Tuesday, November 30, 2004

Ukraine revisited


/ political / spontaneity / planned /
Katrina vanden Heuvel, [link via the Angry Arab] pretty much expresses my rather undecided reaction to events in Ukraine. Especially combined with this Ian Traynor report from the Guardian... there seems to be more than meets the eye playing out in Ukraine at the moment.
Yeah, I know that Ahmetov and the corrupt Kuchma regime is behind Yanukovich, but isn't (beautiful, powerful, ex(?)-oligarch) Yulia Tymoshenko behind Yushchenko? Wasn't the decapitator himself a "pro-western moderate" backed by the same Western powers that are now backing Yushchenko? Wasn't Yushchenko prime minister under Kuchma? Weren't the 2002 elections at least as flawed? Who gave a damn then?

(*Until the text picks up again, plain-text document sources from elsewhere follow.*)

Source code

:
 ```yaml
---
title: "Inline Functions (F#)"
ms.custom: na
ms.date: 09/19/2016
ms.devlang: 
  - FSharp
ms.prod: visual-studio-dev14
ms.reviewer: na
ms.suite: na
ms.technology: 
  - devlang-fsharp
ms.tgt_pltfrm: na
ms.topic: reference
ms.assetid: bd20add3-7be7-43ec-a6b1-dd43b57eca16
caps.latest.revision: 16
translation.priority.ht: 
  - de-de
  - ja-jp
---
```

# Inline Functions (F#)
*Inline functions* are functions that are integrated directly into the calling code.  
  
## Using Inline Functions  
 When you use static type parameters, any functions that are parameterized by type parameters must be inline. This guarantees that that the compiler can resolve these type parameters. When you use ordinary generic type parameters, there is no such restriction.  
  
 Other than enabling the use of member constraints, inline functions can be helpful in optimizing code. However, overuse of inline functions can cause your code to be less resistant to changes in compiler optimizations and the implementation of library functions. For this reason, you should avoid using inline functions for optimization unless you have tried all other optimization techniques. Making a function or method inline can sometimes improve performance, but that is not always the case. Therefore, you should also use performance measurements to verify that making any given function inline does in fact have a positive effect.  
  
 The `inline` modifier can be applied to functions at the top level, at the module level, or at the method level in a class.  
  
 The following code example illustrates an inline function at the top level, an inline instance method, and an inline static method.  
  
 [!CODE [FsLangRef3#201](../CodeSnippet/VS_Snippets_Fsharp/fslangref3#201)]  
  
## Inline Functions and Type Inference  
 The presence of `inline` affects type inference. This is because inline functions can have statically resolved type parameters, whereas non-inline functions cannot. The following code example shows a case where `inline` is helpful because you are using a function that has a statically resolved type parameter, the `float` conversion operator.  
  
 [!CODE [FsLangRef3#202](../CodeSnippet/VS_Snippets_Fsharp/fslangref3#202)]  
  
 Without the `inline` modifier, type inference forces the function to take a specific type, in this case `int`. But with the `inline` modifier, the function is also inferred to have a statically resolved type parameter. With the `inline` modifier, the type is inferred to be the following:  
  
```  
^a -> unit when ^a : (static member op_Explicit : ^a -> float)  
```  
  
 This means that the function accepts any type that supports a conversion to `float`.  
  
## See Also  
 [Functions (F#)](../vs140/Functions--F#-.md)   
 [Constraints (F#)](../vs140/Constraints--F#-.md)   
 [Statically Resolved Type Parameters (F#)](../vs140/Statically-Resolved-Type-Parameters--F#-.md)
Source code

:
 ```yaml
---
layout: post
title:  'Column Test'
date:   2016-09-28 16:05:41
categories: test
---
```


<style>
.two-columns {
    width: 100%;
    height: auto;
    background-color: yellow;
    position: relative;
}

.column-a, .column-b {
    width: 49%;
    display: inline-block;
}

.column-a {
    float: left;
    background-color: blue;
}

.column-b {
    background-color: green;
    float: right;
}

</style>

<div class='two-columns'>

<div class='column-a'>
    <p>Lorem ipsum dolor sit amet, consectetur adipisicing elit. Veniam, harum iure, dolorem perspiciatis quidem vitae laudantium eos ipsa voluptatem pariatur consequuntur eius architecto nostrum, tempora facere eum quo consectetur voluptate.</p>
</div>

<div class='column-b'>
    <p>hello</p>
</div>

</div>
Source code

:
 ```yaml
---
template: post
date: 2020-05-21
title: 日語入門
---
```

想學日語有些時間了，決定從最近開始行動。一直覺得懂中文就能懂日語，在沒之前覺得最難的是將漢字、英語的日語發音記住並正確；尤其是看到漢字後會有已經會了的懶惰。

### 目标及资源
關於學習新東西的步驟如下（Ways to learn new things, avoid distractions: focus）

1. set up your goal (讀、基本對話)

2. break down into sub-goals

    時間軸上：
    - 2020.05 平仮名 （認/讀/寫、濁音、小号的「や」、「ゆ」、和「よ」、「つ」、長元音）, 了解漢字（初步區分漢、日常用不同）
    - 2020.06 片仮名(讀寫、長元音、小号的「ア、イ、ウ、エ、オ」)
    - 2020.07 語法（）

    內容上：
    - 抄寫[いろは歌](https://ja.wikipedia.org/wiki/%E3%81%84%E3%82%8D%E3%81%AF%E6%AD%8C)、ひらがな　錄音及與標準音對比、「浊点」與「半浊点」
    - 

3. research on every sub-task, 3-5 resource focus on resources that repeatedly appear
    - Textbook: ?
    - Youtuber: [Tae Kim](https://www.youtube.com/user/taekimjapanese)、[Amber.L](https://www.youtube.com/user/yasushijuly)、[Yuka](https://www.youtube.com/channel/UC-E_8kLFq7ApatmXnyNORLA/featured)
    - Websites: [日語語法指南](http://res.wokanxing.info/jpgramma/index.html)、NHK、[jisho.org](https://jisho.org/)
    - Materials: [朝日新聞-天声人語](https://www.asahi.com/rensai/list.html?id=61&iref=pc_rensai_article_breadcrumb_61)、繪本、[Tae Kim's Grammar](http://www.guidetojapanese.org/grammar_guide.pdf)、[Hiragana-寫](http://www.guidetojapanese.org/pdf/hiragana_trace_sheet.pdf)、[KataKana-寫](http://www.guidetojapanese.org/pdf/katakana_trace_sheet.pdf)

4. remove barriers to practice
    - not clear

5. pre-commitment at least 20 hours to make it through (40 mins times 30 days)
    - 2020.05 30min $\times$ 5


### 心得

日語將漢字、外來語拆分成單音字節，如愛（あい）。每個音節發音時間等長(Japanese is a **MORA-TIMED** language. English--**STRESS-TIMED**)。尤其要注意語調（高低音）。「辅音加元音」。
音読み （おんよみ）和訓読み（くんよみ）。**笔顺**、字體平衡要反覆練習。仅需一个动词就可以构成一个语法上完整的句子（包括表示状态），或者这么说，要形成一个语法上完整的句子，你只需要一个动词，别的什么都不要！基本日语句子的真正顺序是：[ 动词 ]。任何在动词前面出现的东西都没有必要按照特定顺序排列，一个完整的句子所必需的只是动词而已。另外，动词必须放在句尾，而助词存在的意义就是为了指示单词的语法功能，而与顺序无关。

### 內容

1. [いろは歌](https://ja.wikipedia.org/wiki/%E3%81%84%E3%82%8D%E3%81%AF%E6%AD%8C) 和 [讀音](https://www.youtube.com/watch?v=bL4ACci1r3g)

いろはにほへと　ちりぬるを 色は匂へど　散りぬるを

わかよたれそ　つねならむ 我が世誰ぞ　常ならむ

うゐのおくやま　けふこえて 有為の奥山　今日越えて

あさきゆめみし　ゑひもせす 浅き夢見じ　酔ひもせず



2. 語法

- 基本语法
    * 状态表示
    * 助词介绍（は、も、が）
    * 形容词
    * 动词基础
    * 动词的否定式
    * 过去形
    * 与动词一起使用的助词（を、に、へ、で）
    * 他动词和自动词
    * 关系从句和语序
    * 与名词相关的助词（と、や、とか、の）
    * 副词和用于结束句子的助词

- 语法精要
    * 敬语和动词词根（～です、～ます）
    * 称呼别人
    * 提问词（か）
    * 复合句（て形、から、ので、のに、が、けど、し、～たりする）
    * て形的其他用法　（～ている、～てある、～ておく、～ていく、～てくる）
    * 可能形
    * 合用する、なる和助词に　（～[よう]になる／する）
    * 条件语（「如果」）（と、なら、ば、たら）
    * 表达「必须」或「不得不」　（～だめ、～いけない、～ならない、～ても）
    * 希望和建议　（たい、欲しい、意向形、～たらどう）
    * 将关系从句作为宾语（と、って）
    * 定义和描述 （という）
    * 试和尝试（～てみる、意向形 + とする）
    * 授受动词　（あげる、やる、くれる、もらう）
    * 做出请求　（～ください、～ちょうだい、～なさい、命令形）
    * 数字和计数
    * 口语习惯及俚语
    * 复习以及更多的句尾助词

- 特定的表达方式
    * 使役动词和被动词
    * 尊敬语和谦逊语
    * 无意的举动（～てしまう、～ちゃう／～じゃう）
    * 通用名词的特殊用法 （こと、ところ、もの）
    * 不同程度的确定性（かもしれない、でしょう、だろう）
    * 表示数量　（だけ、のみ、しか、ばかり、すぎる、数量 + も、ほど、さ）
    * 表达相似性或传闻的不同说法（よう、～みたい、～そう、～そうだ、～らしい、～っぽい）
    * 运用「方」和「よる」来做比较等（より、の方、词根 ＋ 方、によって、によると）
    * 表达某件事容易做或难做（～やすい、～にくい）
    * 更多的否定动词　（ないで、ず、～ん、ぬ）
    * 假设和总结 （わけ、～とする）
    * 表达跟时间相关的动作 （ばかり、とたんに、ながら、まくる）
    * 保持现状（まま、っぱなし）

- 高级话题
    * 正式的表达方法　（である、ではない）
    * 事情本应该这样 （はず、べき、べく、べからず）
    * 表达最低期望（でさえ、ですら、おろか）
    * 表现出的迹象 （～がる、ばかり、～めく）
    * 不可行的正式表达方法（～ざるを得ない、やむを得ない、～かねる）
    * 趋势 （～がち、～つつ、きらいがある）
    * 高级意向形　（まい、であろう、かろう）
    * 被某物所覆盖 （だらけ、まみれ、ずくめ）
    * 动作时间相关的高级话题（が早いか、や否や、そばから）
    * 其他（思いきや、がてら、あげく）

I do not know. Honestly I can't tell you either way... I can only direct you to this BBC report from the 2002 elections and point out a few of the things mentioned:

...Myth 2: Former Prime Minister Victor Yushchenko's Our Ukraine bloc is "an opposition alliance"

Mr Yushchenko has never described himself as "an opposition" politician. On the contrary, he once even called himself the "son of the president."


...Myth 5: Ukraine is divided between nationalist regions in the west, and pro-Russian regions in the east

Elections from 1991 to 1998 did indeed show up such a divide. But the 1999 presidential election was won by Mr Kuchma on pro-European ticket with strong support from western Ukraine, and a reasonable level of support from central and eastern Ukraine too.
This time, Mr Yushchenko's Our Ukraine alliance has gone some way towards repeating Mr Kuchma's 1999 achievement, with good results in the west, and some success in the central and north-eastern part of Ukraine.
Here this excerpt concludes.